Conversar com sede de conhecimento leva sempre a perguntar. Nem sempre a resposta satisfaz, mas costuma revelar o degrau onde cada um se encontra, na escada da existência. Um bom sinal é o que se manifesta, quando se pensa, antes de falar. Por exemplo, basta pensar para saber que há leis feitas pela Natureza e leis feitas pelo Homem. As da Natureza, por isso ditas naturais ou cósmicas, são as que se revelam a todos que observam os fenômenos em sua volta, como o do fogo que queima e ilumina ou o do livro que cai da prateleira. São leis imutáveis e irrevogáveis. Quem não as obedece, paga com alguma perda. As dos Homens, por outro lado, são as que se conhece por ler ou ouvir suas palavras, suas sentenças, estabelecidas pela força de quem manda ou de alguma instituição do Estado, como a lei do divórcio ou a do inquilinato, entre muitas outras, podendo estas, no entanto, serem alteradas ou revogadas, por decisão de uma pessoa ou de um plenário constituído para estudá-las e aprová-las.
Se pensarmos mais um pouco, veremos, sem necessidade de ler ou ouvir, que as leis naturais ou cósmicas podem ser físicas, incidindo sobre a matéria; ou psíquicas, incidindo sobre a mente. As da matéria atuam sobre os corpos e contrariá-las significa sofrer, submetendo o corpo a ferimento, doença ou morte. As da mente atuam sobre a consciência humana e o ego imortal, eterno, que deve evoluir. Contrariá-las é prejuízo para o equilíbrio e a saúde mental do homem na vida material ou na sua evolução eterna. Basta observar em volta, para saber que tudo isso é verdade.
Sabemos que uma resposta é verdadeira, sempre que esta é a única que explica um fenômeno observado. Testa-se, assim, no laboratório da vida, toda afirmação que possa ser feita. Se essa afirmação mostra-se verdadeira perante um fenômeno observado e se sempre se repete, quando se repete o fenômeno ou a experiência, pode-se dizer que ela é uma lei. Assim, faz-se Ciência e o que se demonstra por esse meio, diz-se “científico”. A mente treinada de forma acadêmica consegue formular enunciado para cada lei assim descoberta, mas tal jamais é necessário, quando se pretende conhecê-la apenas para uso próprio.

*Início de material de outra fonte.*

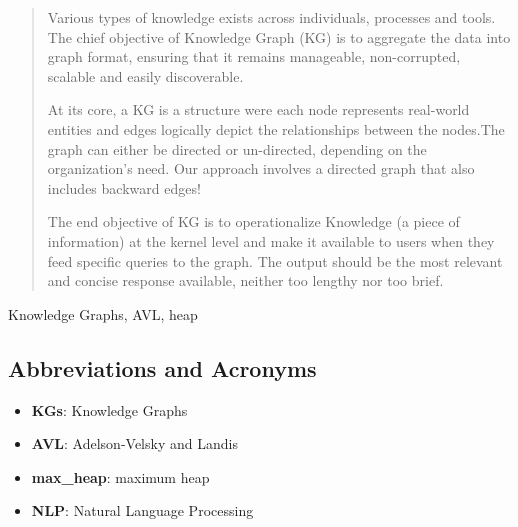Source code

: \documentclass[conference]{IEEEtran}
\begin{document}
\begin{abstract}
Various types of knowledge exists across individuals, processes and tools.
The chief objective of Knowledge Graph (KG) is to aggregate the data into graph format, ensuring that it remains manageable, non-corrupted, scalable and easily discoverable.

At its core, a KG is a structure were each node represents real-world entities and edges logically depict the relationships between the nodes.The graph can either be directed or un-directed, depending on the organization's need. Our approach involves a directed graph that also includes backward edges!

The end objective of KG is to operationalize Knowledge (a piece of information) at the kernel level and make it available to users when they feed specific queries to the graph. The output should be the most relevant and concise response available, neither too lengthy nor too brief.
\end{abstract}

\begin{IEEEkeywords}
Knowledge Graphs, AVL, heap
\end{IEEEkeywords}

\subsection{Abbreviations and Acronyms}\label{AA}

\begin{itemize}
    \item \textbf{KGs}: Knowledge Graphs
    \item \textbf{AVL}: Adelson-Velsky and Landis
    \item \textbf{max\_heap}: maximum heap
    \item \textbf{NLP}: Natural Language Processing
\end{itemize}
\end{document}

Não há perdão, para quem contraria uma lei cósmica. Quem erra, paga, sempre, pelo erro cometido. Se esse erro atinge e prejudica outra pessoa, esta pode perdoar, para livrar-se da cobrança ou da necessidade de aplicar a pena, mas quem errou não se livra desse pagamento, porque haverá sempre a consciência do prejuízo ou da perda imposta a alguém ou algum processo e enquanto isto não é reparado, quem errou permanece em dívida, que a pagará na mesma “vida” ou na seguinte, fora do corpo ou em outro corpo. A religião que manda perdoar, livra o credor, mas não o devedor. Este só se livra da dívida, ao pagar pelo próprio erro.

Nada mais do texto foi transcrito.